The Agency of Design-Art: Race and Gender Politics


Despite consensus that diversifying the design industry can effectively tackle global socio-cultural, economic, and political challenges, progress towards diversifying the workforce within the design-art sector has been slow in moving away from historical patterns of exclusion based on race, ethnicity, and gender. Instead, the design- art field, has predominantly remained dominated by the Eurocentric, white, and male narrative despite extensive studies highlighting its role in diversifying cultural production and nation formation such as, John Potvin’s Design Agency (2020) and Alice Rawsthorn’s Design as An Attitude (2018). As a result, broad categorizations of minorities, encapsulated under the term ‘diversity’ often overlooks the unique needs and challenges faced by each underrepresented group.
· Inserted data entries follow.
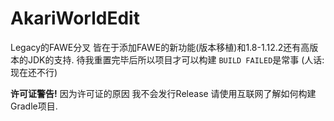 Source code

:# AkariWorldEdit

Legacy的FAWE分叉 皆在于添加FAWE的新功能(版本移植)和1.8-1.12.2还有高版本的JDK的支持.
待我重置完毕后所以项目才可以构建 `BUILD FAILED`是常事 (人话:现在还不行)

**许可证警告!**
因为许可证的原因 我不会发行Release 请使用互联网了解如何构建Gradle项目.
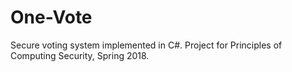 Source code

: # One-Vote
Secure voting system implemented in C#. Project for Principles of Computing Security, Spring 2018.
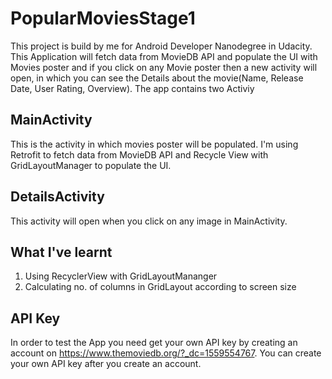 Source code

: # PopularMoviesStage1

This project is build by me for Android Developer Nanodegree in Udacity.
This Application will fetch data from MovieDB API and populate the UI with Movies poster and if you click on any Movie poster then a new 
activity will open, in which you can see the Details about the movie(Name, Release Date, User Rating, Overview).
The app contains two Activiy

## MainActivity

This is the activity in which movies poster will be populated. I'm using Retrofit to fetch data from MovieDB API and Recycle View with 
GridLayoutManager to populate the UI.

## DetailsActivity

This activity will open when you click on any image in MainActivity.

## What I've learnt 
1. Using RecyclerView with GridLayoutMananger
2. Calculating no. of columns in GridLayout according to screen size 

## API Key
In order to test the App you need get your own API key by creating an account on https://www.themoviedb.org/?_dc=1559554767.
 You can create your own API key after you create an account.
Consequently, as illustrated by Roaa Ali’s The Trouble with Diversity: The Cultural Sector and Ethnic Inequality (2022) and Dave O’Brien, Mark Taylor, and Orion Brook’s Culture is Bad for you: Inequality in the cultural and creative industries (2020), this discrepancy hinders the industry’s transformation into a more inclusive environment.

Echoing anthropologist Arjun Appadurai’s (1986) assertion that “objects can kick back”- actively shaping human interactions and cultural practice rather than passively receiving them – and Potvin’s (2020) acknowledgment of designer’s potential to address societal issues, enhance user experiences, and contribute to cultural expression, this dissertation delves into the concept of design agency. Whether manifested in objects, spaces, or network of systems, this study specifically explores the field of design-art, and how it influences and communicates broader societal values across social, political, and cultural contexts. Drawing from the theoretical framework of The Art Nexus by Alfred Gell (1998), this dissertation derives from Gell’s proposal of art objects as active gents in social interactions, influencing human behavior and relationships within cultural contexts. Through this lens, I will explore the emerging field of design-art, aiming to uncover the complex network of agents such as galleries, museums, curators, users and their spaces, that have historically perpetuated patterns of race and gender exclusion that persisted into contemporary market.
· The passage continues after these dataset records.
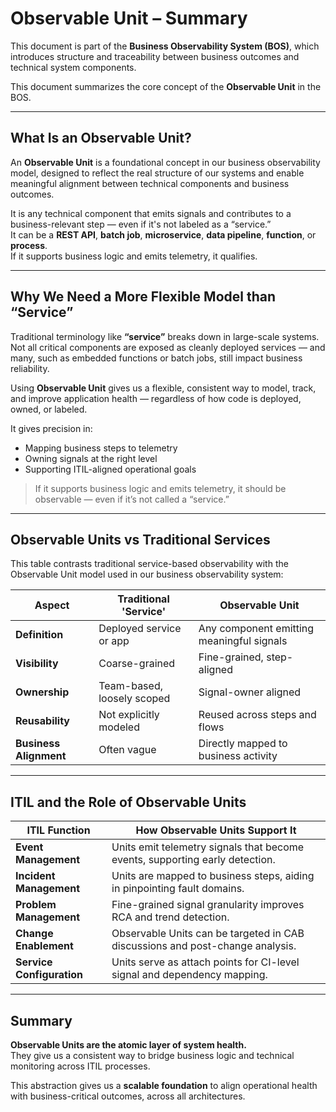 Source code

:# Observable Unit – Summary

This document is part of the **Business Observability System (BOS)**, which introduces structure and traceability between business outcomes and technical system components.

This document summarizes the core concept of the **Observable Unit** in the BOS.

---

## What Is an Observable Unit?

An **Observable Unit** is a foundational concept in our business observability model, designed to reflect the real structure of our systems and enable meaningful alignment between technical components and business outcomes.

It is any technical component that emits signals and contributes to a business-relevant step — even if it's not labeled as a “service.”  
It can be a **REST API**, **batch job**, **microservice**, **data pipeline**, **function**, or **process**.  
If it supports business logic and emits telemetry, it qualifies.

---

## Why We Need a More Flexible Model than “Service”

Traditional terminology like **“service”** breaks down in large-scale systems. Not all critical components are exposed as cleanly deployed services — and many, such as embedded functions or batch jobs, still impact business reliability.

Using **Observable Unit** gives us a flexible, consistent way to model, track, and improve application health — regardless of how code is deployed, owned, or labeled.

It gives precision in:

- Mapping business steps to telemetry  
- Owning signals at the right level  
- Supporting ITIL-aligned operational goals

> If it supports business logic and emits telemetry, it should be observable — even if it’s not called a “service.”

---

## Observable Units vs Traditional Services

This table contrasts traditional service-based observability with the Observable Unit model used in our business observability system:

| **Aspect**         | **Traditional 'Service'**        | **Observable Unit**                                 |
|--------------------|----------------------------------|-----------------------------------------------------|
| **Definition**      | Deployed service or app          | Any component emitting meaningful signals           |
| **Visibility**      | Coarse-grained                   | Fine-grained, step-aligned                          |
| **Ownership**       | Team-based, loosely scoped       | Signal-owner aligned                                |
| **Reusability**     | Not explicitly modeled           | Reused across steps and flows                       |
| **Business Alignment** | Often vague                   | Directly mapped to business activity                |

---

## ITIL and the Role of Observable Units

| **ITIL Function**       | **How Observable Units Support It**                                                   |
|-------------------------|----------------------------------------------------------------------------------------|
| **Event Management**    | Units emit telemetry signals that become events, supporting early detection.           |
| **Incident Management** | Units are mapped to business steps, aiding in pinpointing fault domains.              |
| **Problem Management**  | Fine-grained signal granularity improves RCA and trend detection.                     |
| **Change Enablement**   | Observable Units can be targeted in CAB discussions and post-change analysis.         |
| **Service Configuration** | Units serve as attach points for CI-level signal and dependency mapping.          |

---

## Summary

**Observable Units are the atomic layer of system health.**  
They give us a consistent way to bridge business logic and technical monitoring across ITIL processes.

This abstraction gives us a **scalable foundation** to align operational health with business-critical outcomes, across all architectures.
Reflecting on the complexities surrounding the gradual progress towards inclusivity within the industry, this thesis underlines the crucial importance to continuously interrogate agency within creative and cultural industries, such as the forms of forced identities it reproduces, as means to evidence the inequality so that strategies can be put in place to effectively counteract them. Bringing together academic, primary data research and personal experience, this study argues for the importance of a comprehensive overhaul of institutional cultural organisation so to effectively move towards a more equitable sector. It will do so by addressing the research question: What is the present status of racial and gender minorities within the design-art industry, and in what manner do the network agents within the industry contribute to the creation and perpetuation of systematic inequalities?